Avec l’avancée de l’épidémie, nous voyons à travers les lettres des filleules que de plus en plus d’activités ont été annulées, et elles le regrettent, tout en exprimant leur compréhension.

D’un autre côté, beaucoup d’entre elles ont plutôt apprécié cette opportunité de passer plus de temps avec leur famille. Traditionnellement, le nouvel an chinois est l’occasion la plus importante de se retrouver en famille, et c’est d’autant plus vrai pour les familles dont les parents travaillent très loin, séparés de leurs enfants (ou l’inverse).

Lifan W nous a donné la description très vivante de la période du nouvel an chez elle cette année : « Nous avons peur d’être contaminés, alors nous sortons rarement. Dans ma famille, nous avons fait beaucoup d’achats pour préparer et célébrer cette grande fête. Nous cuisinons des plats délicieux et faisons des barbecues à la maison, nous envoyons et recevons mutuellement des enveloppes rouges virtuelles du nouvel an (qui contiennent de l’argent pour matérialiser les souhaits de bonheur) depuis notre portable, nous communiquons avec des amis ou des membres éloignés de nos familles par WeChat. J’aime beaucoup ce style de vie, où toute la famille est réunie pendant plusieurs jours. Nous nous rappelons mutuellement d’épisodes amusants de notre enfance en éclatant de rire, et nous nous racontons des événements qui se sont passés récemment dans la vie de chacun. Ainsi, nous en profitons pour mieux nous connaître. Ces échanges sont à la fois décontractés et intéressants. »

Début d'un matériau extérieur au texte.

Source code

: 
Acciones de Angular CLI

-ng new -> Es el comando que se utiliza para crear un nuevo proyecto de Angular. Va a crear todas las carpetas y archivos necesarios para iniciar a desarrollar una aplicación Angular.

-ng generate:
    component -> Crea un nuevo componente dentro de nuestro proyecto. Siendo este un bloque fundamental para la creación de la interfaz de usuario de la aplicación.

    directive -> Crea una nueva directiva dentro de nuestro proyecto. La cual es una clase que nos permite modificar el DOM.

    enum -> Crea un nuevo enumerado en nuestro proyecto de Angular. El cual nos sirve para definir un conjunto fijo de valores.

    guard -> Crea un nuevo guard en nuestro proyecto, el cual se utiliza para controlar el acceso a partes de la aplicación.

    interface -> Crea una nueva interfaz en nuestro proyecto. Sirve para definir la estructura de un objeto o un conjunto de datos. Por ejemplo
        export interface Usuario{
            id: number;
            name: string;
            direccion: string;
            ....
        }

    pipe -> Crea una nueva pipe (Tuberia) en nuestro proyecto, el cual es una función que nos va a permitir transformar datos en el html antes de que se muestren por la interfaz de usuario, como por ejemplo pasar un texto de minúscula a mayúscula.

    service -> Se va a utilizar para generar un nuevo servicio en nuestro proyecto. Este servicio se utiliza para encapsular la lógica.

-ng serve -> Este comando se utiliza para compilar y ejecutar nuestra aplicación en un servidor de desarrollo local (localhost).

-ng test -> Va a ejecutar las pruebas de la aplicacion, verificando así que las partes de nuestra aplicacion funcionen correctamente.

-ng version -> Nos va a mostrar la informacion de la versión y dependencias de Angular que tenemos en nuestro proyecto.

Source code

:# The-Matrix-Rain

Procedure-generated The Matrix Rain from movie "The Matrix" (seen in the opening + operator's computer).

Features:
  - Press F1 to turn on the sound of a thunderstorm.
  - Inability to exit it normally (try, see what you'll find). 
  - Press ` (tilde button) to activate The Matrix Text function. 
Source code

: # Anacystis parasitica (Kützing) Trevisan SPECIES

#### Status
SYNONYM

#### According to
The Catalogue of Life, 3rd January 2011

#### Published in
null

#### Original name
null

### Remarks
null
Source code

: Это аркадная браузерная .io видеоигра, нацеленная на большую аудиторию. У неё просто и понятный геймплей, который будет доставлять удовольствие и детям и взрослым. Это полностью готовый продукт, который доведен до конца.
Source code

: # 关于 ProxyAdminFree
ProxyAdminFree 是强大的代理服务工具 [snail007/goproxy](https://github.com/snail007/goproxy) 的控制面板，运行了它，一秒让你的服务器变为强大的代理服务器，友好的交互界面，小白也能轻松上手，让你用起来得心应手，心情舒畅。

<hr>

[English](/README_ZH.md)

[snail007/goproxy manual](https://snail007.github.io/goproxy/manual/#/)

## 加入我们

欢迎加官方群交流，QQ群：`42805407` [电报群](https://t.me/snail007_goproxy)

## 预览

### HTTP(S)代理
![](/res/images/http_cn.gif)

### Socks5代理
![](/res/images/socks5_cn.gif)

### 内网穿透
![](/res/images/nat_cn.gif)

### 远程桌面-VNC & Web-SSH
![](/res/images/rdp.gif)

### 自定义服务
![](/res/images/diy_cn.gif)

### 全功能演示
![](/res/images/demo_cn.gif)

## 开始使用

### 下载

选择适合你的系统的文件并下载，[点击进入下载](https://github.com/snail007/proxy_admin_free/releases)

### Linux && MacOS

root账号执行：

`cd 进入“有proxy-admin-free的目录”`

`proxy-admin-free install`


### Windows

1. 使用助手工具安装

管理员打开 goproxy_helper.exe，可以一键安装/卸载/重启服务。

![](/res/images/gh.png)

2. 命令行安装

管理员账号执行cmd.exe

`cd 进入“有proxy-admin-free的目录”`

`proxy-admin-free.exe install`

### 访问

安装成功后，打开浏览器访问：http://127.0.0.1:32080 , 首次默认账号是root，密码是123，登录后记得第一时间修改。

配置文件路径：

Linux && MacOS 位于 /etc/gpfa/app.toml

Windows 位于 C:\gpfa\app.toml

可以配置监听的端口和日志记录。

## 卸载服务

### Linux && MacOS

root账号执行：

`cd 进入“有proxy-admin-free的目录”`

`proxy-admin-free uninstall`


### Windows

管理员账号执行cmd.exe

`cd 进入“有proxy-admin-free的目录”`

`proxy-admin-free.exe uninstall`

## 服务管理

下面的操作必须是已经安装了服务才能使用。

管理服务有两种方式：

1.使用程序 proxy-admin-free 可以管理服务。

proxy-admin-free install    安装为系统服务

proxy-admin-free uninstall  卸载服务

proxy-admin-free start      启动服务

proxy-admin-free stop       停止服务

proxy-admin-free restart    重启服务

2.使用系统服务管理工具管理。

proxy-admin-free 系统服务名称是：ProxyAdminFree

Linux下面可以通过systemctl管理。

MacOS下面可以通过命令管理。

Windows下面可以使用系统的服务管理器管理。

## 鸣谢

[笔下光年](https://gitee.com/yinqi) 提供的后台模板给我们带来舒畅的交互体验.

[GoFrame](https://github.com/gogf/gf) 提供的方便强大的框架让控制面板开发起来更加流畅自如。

Xiaodie J dit aussi : « En raison de l’épidémie, le nouvel an chinois est moins festif, mais j’ai pourtant ressenti le bonheur de la vie de famille. Depuis l’entrée en dernière année de lycée, je suis peu retournée chez moi, et mes vacances d’été se limitaient à 14 jours seulement. Je sais qu’en tant qu’élève de dernière année, je ne dois pas espérer avoir des vacances plus longues, mais je suis très contente de pouvoir rester à la maison pour accompagner mes parents et les aider dans les tâches ménagères. »

D’une manière inattendue, certaines filleules confirment leur choix d’avenir en tenant compte de cette épidémie. Xiaodie nous dit : « À travers cette épidémie, j’ai senti la générosité et l’abnégation des professionnels de santé publique et l’amour dans ce monde, et j’ai aussi constaté la gentillesse de gens qui ne se connaissent pas mais qui font de leur mieux pour s’entraider, ce qui a confirmé mes choix de vie. Je vais travailler dur pour devenir une personne comme eux et pouvoir aider celles et ceux qui sont dans le besoin. »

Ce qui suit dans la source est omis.